TINA.org urges the FTC to adopt a fee disclosure rule for the online food delivery market.

| Laura Smith

If you’ve ever used a food delivery app and wondered how a meal advertised as $15 could turn into one costing $25 at checkout, you’re not alone. Hidden fees are rampant in the online food delivery industry, costing consumers millions of dollars in unexpected charges.

Today, TINA.org submitted a comment to the FTC in response to the agency’s Advance Notice of Proposed Rulemaking on unfair or deceptive fees in online food delivery expressing support for a rule – and one that is broad enough to reach all corners of the food delivery market.

A booming industry and a roaring problem

The $432 billion online food delivery industry is used by roughly two-thirds of U.S. consumers. And across that market, the same pattern keeps repeating where platforms advertise low or zero delivery fees to attract customers, then impose a cascade of service fees, price markups and other mandatory charges that don’t show up until checkout – if they’re disclosed at all.

This results in consumers paying, on average, $12.80 in hidden fees per order and spending 21% more than they would if they were shown all-in pricing.

TINA.org has tracked more than a dozen class-action lawsuits against delivery platforms alone – including cases against Grubhub, DoorDash and Postmates – all alleging variations of the same conduct: charging undisclosed price markups on food deliveries.

Backing consumers into a corner

What makes this particularly insidious is the way hidden-fee architecture exploits consumer psychology. By the time consumers reach checkout and see the true total, they’ve already spent time selecting items, customizing orders and mentally committing to the meal (all potentially with a growling stomach). Abandoning the order means losing that time so rather than start the process all over again, many people proceed – and pay more than they had planned.

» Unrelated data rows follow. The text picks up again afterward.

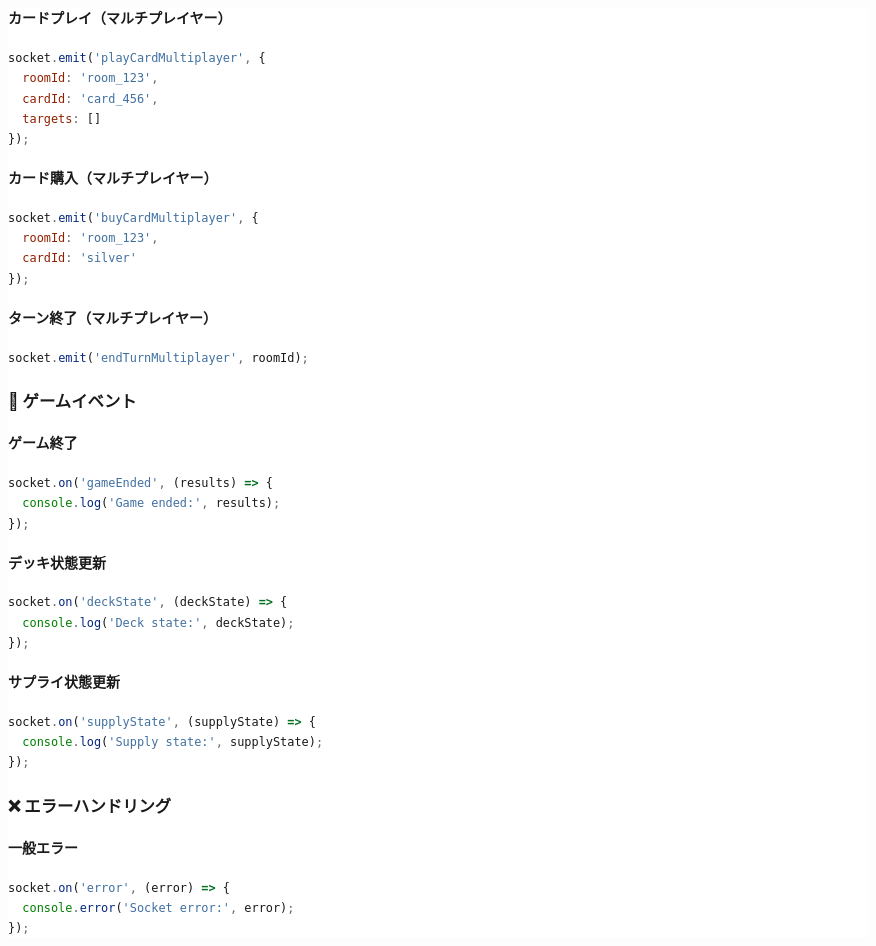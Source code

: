 #### カードプレイ（マルチプレイヤー）
```javascript
socket.emit('playCardMultiplayer', {
  roomId: 'room_123',
  cardId: 'card_456',
  targets: []
});
```

#### カード購入（マルチプレイヤー）
```javascript
socket.emit('buyCardMultiplayer', {
  roomId: 'room_123',
  cardId: 'silver'
});
```

#### ターン終了（マルチプレイヤー）
```javascript
socket.emit('endTurnMultiplayer', roomId);
```

### 🔔 ゲームイベント

#### ゲーム終了
```javascript
socket.on('gameEnded', (results) => {
  console.log('Game ended:', results);
});
```

#### デッキ状態更新
```javascript
socket.on('deckState', (deckState) => {
  console.log('Deck state:', deckState);
});
```

#### サプライ状態更新
```javascript
socket.on('supplyState', (supplyState) => {
  console.log('Supply state:', supplyState);
});
```

### ❌ エラーハンドリング

#### 一般エラー
```javascript
socket.on('error', (error) => {
  console.error('Socket error:', error);
});
```
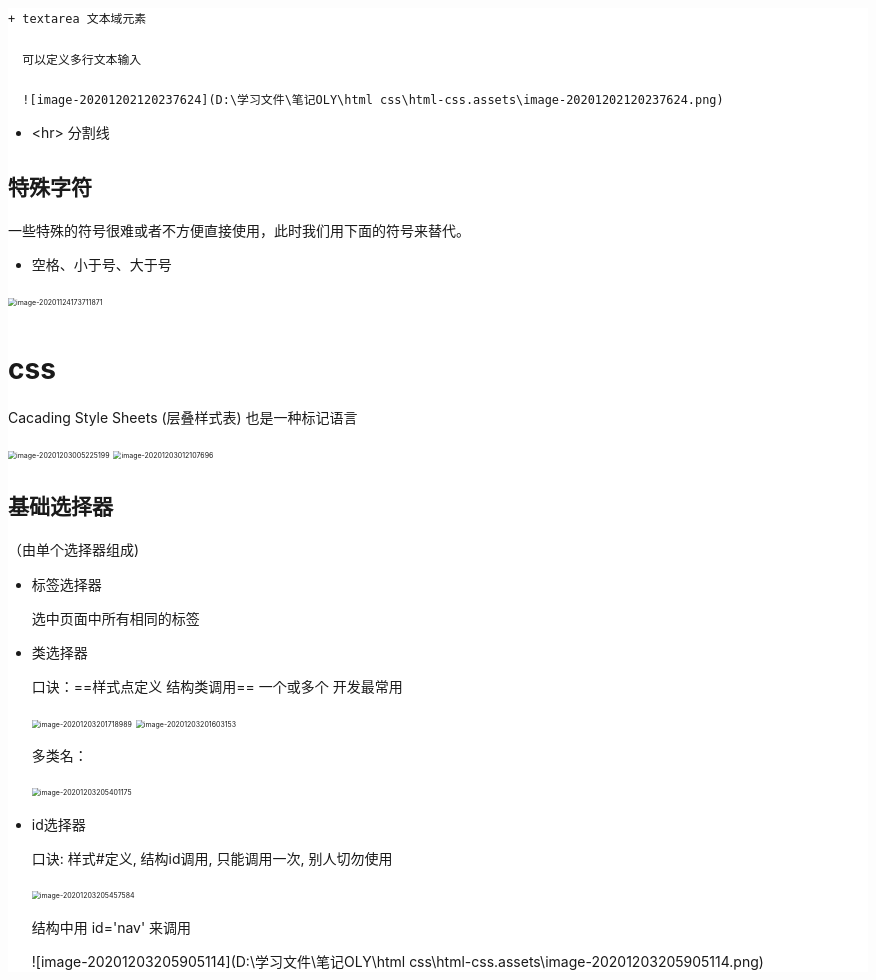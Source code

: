     + textarea 文本域元素
    
      可以定义多行文本输入
    
      ![image-20201202120237624](D:\学习文件\笔记OLY\html css\html-css.assets\image-20201202120237624.png)
    

+ \<hr>  分割线

## 特殊字符

一些特殊的符号很难或者不方便直接使用，此时我们用下面的符号来替代。

+ 空格、小于号、大于号

<img src="D:\学习文件\笔记OLY\html css\html-css.assets\image-20201124173711871.png" alt="image-20201124173711871" style="zoom:50%;" />

# css

Cacading Style Sheets (层叠样式表)   也是一种标记语言

<img src="D:\学习文件\笔记OLY\html css\html-css.assets\image-20201203005225199.png" alt="image-20201203005225199" style="zoom:50%;" />

<img src="D:\学习文件\笔记OLY\html css\html-css.assets\image-20201203012107696.png" alt="image-20201203012107696" style="zoom:50%;" />

## 基础选择器

（由单个选择器组成)

+ 标签选择器

  选中页面中所有相同的标签

+ 类选择器

  口诀：==样式点定义 结构类调用== 一个或多个 开发最常用 

  <img src="D:\学习文件\笔记OLY\html css\html-css.assets\image-20201203201718989.png" alt="image-20201203201718989" style="zoom:50%;" />

  <img src="D:\学习文件\笔记OLY\html css\html-css.assets\image-20201203201603153.png" alt="image-20201203201603153" style="zoom:50%;" />

  多类名：

  <img src="D:\学习文件\笔记OLY\html css\html-css.assets\image-20201203205401175.png" alt="image-20201203205401175" style="zoom:50%;" />

+ id选择器

  口诀: 样式#定义, 结构id调用, 只能调用一次, 别人切勿使用

  <img src="D:\学习文件\笔记OLY\html css\html-css.assets\image-20201203205457584.png" alt="image-20201203205457584" style="zoom:50%;" />

  结构中用 id='nav' 来调用  

  ![image-20201203205905114](D:\学习文件\笔记OLY\html css\html-css.assets\image-20201203205905114.png)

Research backs this up. Studies cited by the FTC confirm that consumers facing drip-pricing schemes frequently underestimate total costs and are reluctant to start over. And as one delivery-app user put it:

You see something listed as 15 bucks and then you go to checkout and it adds up to, like, 25, but you’ve already kind of in your head committed to getting that thing.

Nearly 30% of delivery app users admit to overspending as a result.

But the harm doesn’t stop with consumers. By advertising artificially low prices and then charging hidden fees, platforms gain an unfair advantage over competitors that are honest with their prices. Delivery workers suffer too: Between 40% and 60% of their earnings come from tips. And when consumers are blindsided by unanticipated costs by way of delivery and service fees, the unexpected increase to their total may mean they leave smaller tips for delivery drivers in order to stay within their budgets.

Why enforcement alone isn’t enough

The FTC has taken action against Grubhub, Instacart, Amazon and Walmart for fee-related deception. State attorneys general and city governments have secured settlements too, including in New York, Massachusetts, Pennsylvania, the District of Columbia and Chicago. And yet the practices persist.

That’s because case-by-case enforcement – while valuable – cannot keep pace with a market serving hundreds of millions of consumers across dozens of platforms. Without a rule, the FTC also lacks civil penalty authority, which limits the financial deterrent available against violators. A clear federal rule would change that.

What TINA.org is asking the FTC to do

Our comment urges the agency to promulgate a rule requiring, at a minimum: full upfront disclosure of all mandatory fees; itemized fee breakdowns before checkout; prohibitions on misleading “free delivery” claims; disclosure of any price markups versus in-store or restaurant prices; and disclosure of personalized pricing practices where different consumers get charged different prices for the same item.

But we’re also urging the FTC to think bigger.

While the agency appears focused on third-party platforms like DoorDash and Grubhub, deceptive fee practices are also used by restaurants and retailers. In fact, TINA.org has documented the same conduct with restaurants imposing their own deceptive fees for food deliveries, regardless of whether their food is delivered via a third-party service or through their own online ordering and delivery channels. Examples include:

  • Wendy’s surreptitiously charging more for a meal that is delivered by way of a third-party delivery service – on top of any additional fees charged by the delivery platforms themselves.
  • Pizza Hut advertising a $10 pizza without disclosing a $5.59 delivery fee and a $15 order minimum.
  • Domino’s advertising a $9.99 deal while hiding an $18 minimum and a $4.99 delivery charge.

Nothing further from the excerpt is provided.